I guess this is my explenation for what I did get from the proof
http://bildr.no/view/1035536
But actually i wanted to prove that
[tex]\sqrt[n]{c^m}\sqrt[n]{d^m}=c^{m/n}d^{m/n}[/tex] (I)
dealing with integers when working with powers and roots are much simpler because it is easier to think about a number multiplied by itself n times and the nth roth of a number because it has to be a number one gets by doing that. If one could prove (I) then one could go from whole integers for n and m on the left side to a fraction on the right side and by that one would always see that one could first find a power and then a root even (or first root then power, to switch order of theese operations is provable) though it is written as the right side of (I)
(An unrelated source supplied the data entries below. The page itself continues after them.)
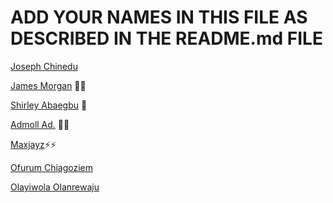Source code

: # ADD YOUR NAMES IN THIS FILE AS DESCRIBED IN THE README.md FILE
[Joseph Chinedu](https://github.com/Josephchinedu)

[James Morgan](https://github.com/MorganJay) 🐱‍🏍

[Shirley Abaegbu](https://github.com/ShirleyRex) 🚀

[Admoll Ad.](https://github.com/Howdy-admoll) 🐱‍👤

[Maxjayz](https://github.com/Maxjayz)⚡⚡

[Ofurum Chiagoziem](https://github.com/ofurum)

[Olayiwola Olanrewaju](https://github.com/larrycoal)

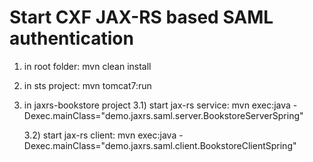 # Start CXF JAX-RS based SAML authentication

1. in root folder:
   mvn clean install

2. in sts project:
   mvn tomcat7:run

3. in jaxrs-bookstore project
   3.1) start jax-rs service:
        mvn exec:java -Dexec.mainClass="demo.jaxrs.saml.server.BookstoreServerSpring"

   3.2) start jax-rs client:
        mvn exec:java -Dexec.mainClass="demo.jaxrs.saml.client.BookstoreClientSpring"
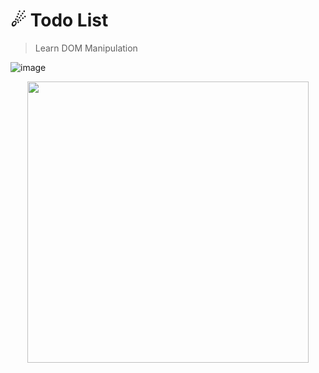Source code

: <h1>☄ Todo List</h1>

> Learn DOM Manipulation

![image](https://github.com/internetb0y/js-project-one/assets/48978137/fa7da909-cdcd-4368-b327-957e50d0b14d)

<p align="center">
  <img src="https://media.giphy.com/media/vFKqnCdLPNOKc/giphy.gif" width="450" height="450" />
</p>
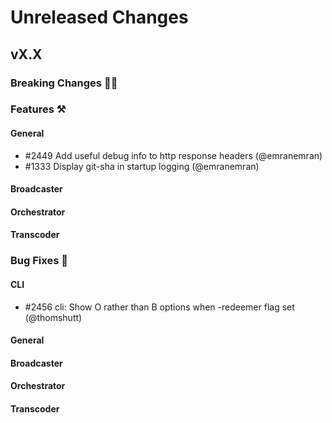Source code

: # Unreleased Changes

## vX.X

### Breaking Changes 🚨🚨

### Features ⚒

#### General
- \#2449 Add useful debug info to http response headers (@emranemran)
- \#1333 Display git-sha in startup logging (@emranemran)

#### Broadcaster

#### Orchestrator

#### Transcoder

### Bug Fixes 🐞

#### CLI
- \#2456 cli: Show O rather than B options when -redeemer flag set (@thomshutt)

#### General

#### Broadcaster

#### Orchestrator

#### Transcoder
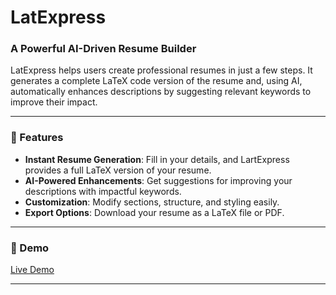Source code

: # LatExpress

### A Powerful AI-Driven Resume Builder

LatExpress helps users create professional resumes in just a few steps. It generates a complete LaTeX code version of the resume and, using AI, automatically enhances descriptions by suggesting relevant keywords to improve their impact.

---

### 🚀 Features

- **Instant Resume Generation**: Fill in your details, and LartExpress provides a full LaTeX version of your resume.
- **AI-Powered Enhancements**: Get suggestions for improving your descriptions with impactful keywords.
- **Customization**: Modify sections, structure, and styling easily.
- **Export Options**: Download your resume as a LaTeX file or PDF.

---

### 📌 Demo

[Live Demo](https://your-live-demo-link.com)

---
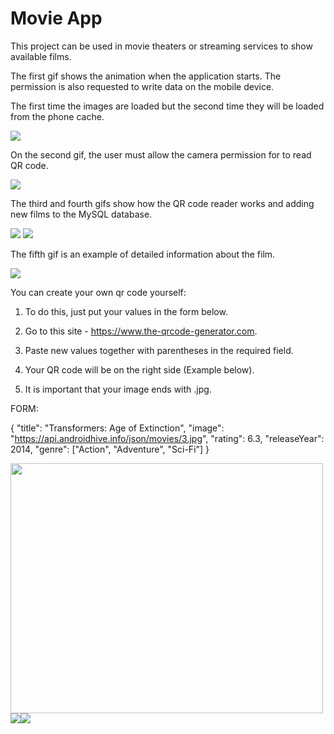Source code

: # Movie App

This project can be used in movie theaters or streaming services to show available films.

The first gif shows the animation when the application starts. The permission is also requested to write data on the mobile device.

The first time the images are loaded but the second time they will be loaded from the phone cache.

<img src="https://github.com/PavelMaltsev20/Movie-App/blob/master/Gif/first_gif.gif">

On the second gif, the user must allow the camera permission for to read QR code.

<img src="https://github.com/PavelMaltsev20/Movie-App/blob/master/Gif/second_gif.gif">

The third and fourth gifs show how the QR code reader works and adding new films to the MySQL database.

<img src="https://github.com/PavelMaltsev20/Movie-App/blob/master/Gif/third_gif.gif">

<img src="https://github.com/PavelMaltsev20/Movie-App/blob/master/Gif/fourth_gif.gif">

The fifth gif is an example of detailed information about the film.

<img src="https://github.com/PavelMaltsev20/Movie-App/blob/master/Gif/fifth_gif.gif">

You can create your own qr code yourself:

1. To do this, just put your values in the form below.

2. Go to this site - https://www.the-qrcode-generator.com. 

3. Paste new values together with parentheses in the required field.

4. Your QR code will be on the right side (Example below).

5. It is important that your image ends with .jpg.

FORM:

{
        "title": "Transformers: Age of Extinction",
        "image": "https://api.androidhive.info/json/movies/3.jpg",
        "rating": 6.3,
        "releaseYear": 2014,
        "genre": ["Action", "Adventure", "Sci-Fi"]
}


<img src="https://github.com/PavelMaltsev20/Movie-App/blob/master/Gif/qr_code_generator.jpg" width="500" height="400"><img src="https://github.com/PavelMaltsev20/Movie-App/blob/master/Gif/The%20goodfather.png"><img src="https://github.com/PavelMaltsev20/Movie-App/blob/master/Gif/Helloween.png">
I also did manage from another proof to make this explanation (I) only a matter of showing that
[tex]a^{\frac{1}{n}}a^{\frac{1}{n}}=a^{\frac{2}{n}}[/tex] (vv)
because
http://www.viewdocsonline.com/document/biwlgx
If we use (I)
[tex]\sqrt[n]{ab}=\sqrt[n]{a}\sqrt[n]{b}[/tex]
we could get (II):
[tex]\sqrt[n]{a^m}=\sqrt[n]{aa...a}=y[/tex]
from (I)
[tex]\sqrt[n]{a^m}=\sqrt[n]{a}\sqrt[n]{a}...\sqrt[n]{a}=y[/tex]
we have m [tex]a^{\frac{1}{n}}[/tex]
and
[tex]\sqrt[n]{a}=y^{\frac{1}{m}}[/tex]
and we get (III):
[tex](\sqrt[n]{a})^m=y[/tex]
and from (II) and (III):
[tex](\sqrt[n]{a})^m=y=\sqrt[n]{a^m}[/tex]
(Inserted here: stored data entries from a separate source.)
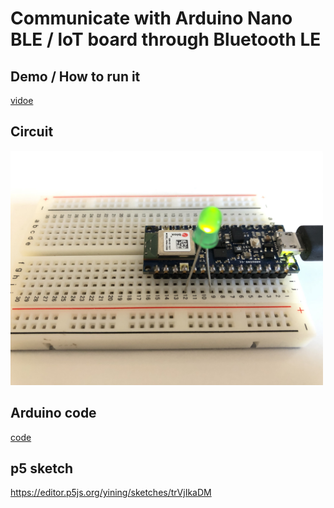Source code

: # Communicate with Arduino Nano BLE / loT board through Bluetooth LE

## Demo / How to run it
[vidoe]()

## Circuit
<img src="../../images/p5blejs-circuit.jpg" alt="p5ble-circuit" width="500px">

## Arduino code
[code](https://github.com/yining1023/Machine-Learning-for-Physical-Computing/tree/master/Examples/p5ble/p5ble-arduino)

## p5 sketch
https://editor.p5js.org/yining/sketches/trVjIkaDM
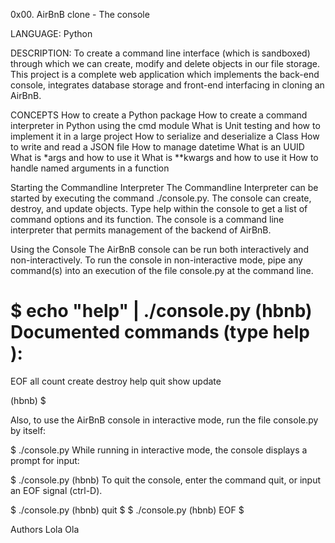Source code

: 0x00. AirBnB clone - The console

LANGUAGE: Python

DESCRIPTION:
 To create a command line interface (which is sandboxed) through which we can create, modify and delete objects in our file storage. This project is a complete web application which implements the back-end console, integrates database storage and front-end interfacing in cloning an AirBnB.
 
CONCEPTS 
 How to create a Python package
 How to create a command interpreter in Python using the cmd module
 What is Unit testing and how to implement it in a large project
 How to serialize and deserialize a Class
 How to write and read a JSON file
 How to manage datetime
 What is an UUID
 What is *args and how to use it
 What is **kwargs and how to use it
 How to handle named arguments in a function
 
Starting the Commandline Interpreter
The Commandline Interpreter can be started by executing the command ./console.py. The console can create, destroy, and update objects. Type help within the console to get a list of command options and its function.
The console is a command line interpreter that permits management of the backend of AirBnB.

Using the Console
The AirBnB console can be run both interactively and non-interactively. To run the console in non-interactive mode, pipe any command(s) into an execution of the file console.py at the command line.

$ echo "help" | ./console.py
(hbnb) 
Documented commands (type help <topic>):
========================================
EOF  all  count  create  destroy  help  quit  show  update

(hbnb) 
$
  
Also,  to use the AirBnB console in interactive mode, run the file console.py by itself:

$ ./console.py
While running in interactive mode, the console displays a prompt for input:

$ ./console.py
(hbnb) 
To quit the console, enter the command quit, or input an EOF signal (ctrl-D).

$ ./console.py
(hbnb) quit
$
$ ./console.py
(hbnb) EOF
$
  
  
  
  
Authors
  Lola Ola
  
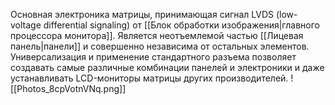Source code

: Основная электроника матрицы, принимающая сигнал LVDS (low-voltage differential signaling) от [[Блок обработки изображения|главного процессора монитора]]. Является неотъемлемой частью [[Лицевая панель|панели]] и совершенно независима от остальных элементов. Универсализация и применение стандартного разъема позволяет создавать самые различные комбинации панелей и электроники и даже устанавливать LCD-мониторы матрицы других производителей.
![[Photos_8cpVotnVNq.png]]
but I can't show that (IV):
[tex](\sqrt[n]{a})^m=y=\sqrt[n]{a^m}=a^{\frac{m}{n}}[/tex]
Since I have showed that
[tex](\sqrt[n]{a})^m=\sqrt[n]{a^m}[/tex]
I only need to show that
[tex](\sqrt[n]{a})^m[/tex]
is equal too
[tex]a^{\frac{m}{n}}[/tex]
which is that
[tex](a_1)^{\frac{1}{n}}(a_2)^{\frac{1}{n}}... (a_m)^{\frac{1}{n}}[/tex]
(subscript is only for showing that it is m as)
is equal
[tex]a^{\frac{m}{n}}[/tex]
in other words I need to show
[tex](a)^{\frac{1}{n}}(a)^{\frac{1}{n}}=(a)^{\frac{2}{n}}[/tex]
to show (IV) for any whole positive integer of n and m and any real number of a
then again how to prove (vv)